Essayons de conclure. Nous ne vivons pas dans un « système » capitaliste. Nous vivons dans un système multiple où il y a de l’économie de marché, du capitalisme, et d’ailleurs aussi du troc. Avec l’apparition récente de nouvelles formes de production et d’échanges, comme l’économie du partage. Linux et Wikipedia en sont les exemples les plus souvent cités, mais derrière eux se profilent en réalité des milliers et des milliers d’initiatives de par le monde dans de nombreux secteurs d’activités et dans des groupes de population très divers.
On connaît les vertus de l’économie de marché. C’est probablement le mode de production et d’échange qui est le plus en phase avec les valeurs de la démocratie. On connaît aussi les vertus du capitalisme. Par l’accumulation de capitaux, il permet des investissements de grande ampleur qui ont une efficacité incontestable pour nombre de progrès. Mais quand on a dit cela, on n’a parlé que de mécanismes.

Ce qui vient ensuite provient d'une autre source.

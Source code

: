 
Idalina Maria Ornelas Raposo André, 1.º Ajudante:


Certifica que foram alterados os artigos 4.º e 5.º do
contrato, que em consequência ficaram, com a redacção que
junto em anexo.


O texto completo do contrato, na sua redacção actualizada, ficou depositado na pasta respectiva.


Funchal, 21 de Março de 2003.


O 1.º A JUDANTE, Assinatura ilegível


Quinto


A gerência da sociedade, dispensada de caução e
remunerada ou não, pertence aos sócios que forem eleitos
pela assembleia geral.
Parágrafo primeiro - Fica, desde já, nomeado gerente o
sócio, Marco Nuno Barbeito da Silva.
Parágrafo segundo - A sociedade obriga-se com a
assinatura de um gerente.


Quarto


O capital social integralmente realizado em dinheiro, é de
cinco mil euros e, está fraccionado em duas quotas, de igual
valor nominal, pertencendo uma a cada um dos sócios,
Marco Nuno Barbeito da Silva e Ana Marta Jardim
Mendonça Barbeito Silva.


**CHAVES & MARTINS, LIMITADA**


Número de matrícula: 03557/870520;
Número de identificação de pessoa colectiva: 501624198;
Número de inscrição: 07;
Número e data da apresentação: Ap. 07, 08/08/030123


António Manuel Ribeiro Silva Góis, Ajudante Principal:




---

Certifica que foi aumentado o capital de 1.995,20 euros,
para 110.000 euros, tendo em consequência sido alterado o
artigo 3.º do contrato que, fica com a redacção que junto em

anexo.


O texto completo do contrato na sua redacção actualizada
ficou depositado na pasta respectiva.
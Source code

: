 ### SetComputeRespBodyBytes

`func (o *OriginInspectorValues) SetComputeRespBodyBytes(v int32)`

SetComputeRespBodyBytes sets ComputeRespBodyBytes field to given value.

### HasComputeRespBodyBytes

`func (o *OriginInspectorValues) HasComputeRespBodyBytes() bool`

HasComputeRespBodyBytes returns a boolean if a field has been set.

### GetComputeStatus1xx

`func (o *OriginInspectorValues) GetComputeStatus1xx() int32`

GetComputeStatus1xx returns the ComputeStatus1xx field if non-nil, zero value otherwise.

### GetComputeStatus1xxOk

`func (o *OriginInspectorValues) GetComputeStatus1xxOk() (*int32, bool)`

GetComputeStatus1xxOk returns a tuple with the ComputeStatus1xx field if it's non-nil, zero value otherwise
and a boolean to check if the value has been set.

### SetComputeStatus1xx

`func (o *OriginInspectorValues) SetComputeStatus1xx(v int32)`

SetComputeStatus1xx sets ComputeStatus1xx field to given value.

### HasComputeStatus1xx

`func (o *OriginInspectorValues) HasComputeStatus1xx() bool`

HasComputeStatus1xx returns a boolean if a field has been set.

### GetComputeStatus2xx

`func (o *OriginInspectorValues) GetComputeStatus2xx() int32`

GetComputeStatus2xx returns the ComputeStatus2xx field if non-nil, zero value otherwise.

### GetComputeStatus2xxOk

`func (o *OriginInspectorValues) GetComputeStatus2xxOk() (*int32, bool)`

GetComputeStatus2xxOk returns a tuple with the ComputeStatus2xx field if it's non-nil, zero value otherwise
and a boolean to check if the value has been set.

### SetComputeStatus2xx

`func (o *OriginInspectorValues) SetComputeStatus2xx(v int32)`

Tout se passe comme si les mécanismes économiques suivaient leur propre cours et que plus personne n’en avait le contrôle. On attend des gouvernements qu’ils apportent la prospérité, tandis que les acteurs de l’économie de marché poursuivent leurs propres activités selon leur propre mécanique de développement, et tandis que les capitalistes à l’échelle internationale sont bien plus puissants que des gouvernements locaux et poursuivent leur propre mécanique d’enrichissement. Par quel miracle des intérêts si multiples pourraient-ils concourir au bonheur de tous ? Comment peut-on imaginer qu’une multitude d’instruments puissent jouer une symphonie en l’absence d’une partition et d’un chef d’orchestre ?
Le capitalisme n’a pas d’âme. Pas plus que l’économie de marché. Pas plus que le troc. Pas plus que l’économie du partage n’en aura une, même si son émergence représente une forme nouvelle d’implication. Ce ne sont pas des projets de société. Ce sont des modes de fonctionnement, de production, d’échange.
En fin de compte, la question majeure n’est pas là où on le croit généralement : elle n’est pas dans les mécanismes économiques, mais dans les objectifs que se fixe une société.
Le communisme avait une force. Il avait formulé un rêve. Celui-ci était mal construit, et a transformé les sociétés auxquelles il s’est imposé en lieux d’oppression. Ce sont pourtant les rêves qui font avancer. Les philosophes des lumières, qui rêvaient de respect de la personne humaine, d’éducation et de culture partagée, d’usage de la raison, ont changé le destin de notre société.
La chute du mur de Berlin n’aura servi à quelque chose que le jour où un nouveau rêve sera formulé et partagé.
(1) Signalons le remarquable petit livre de Fernand Braudel « La dynamique du capitalisme ».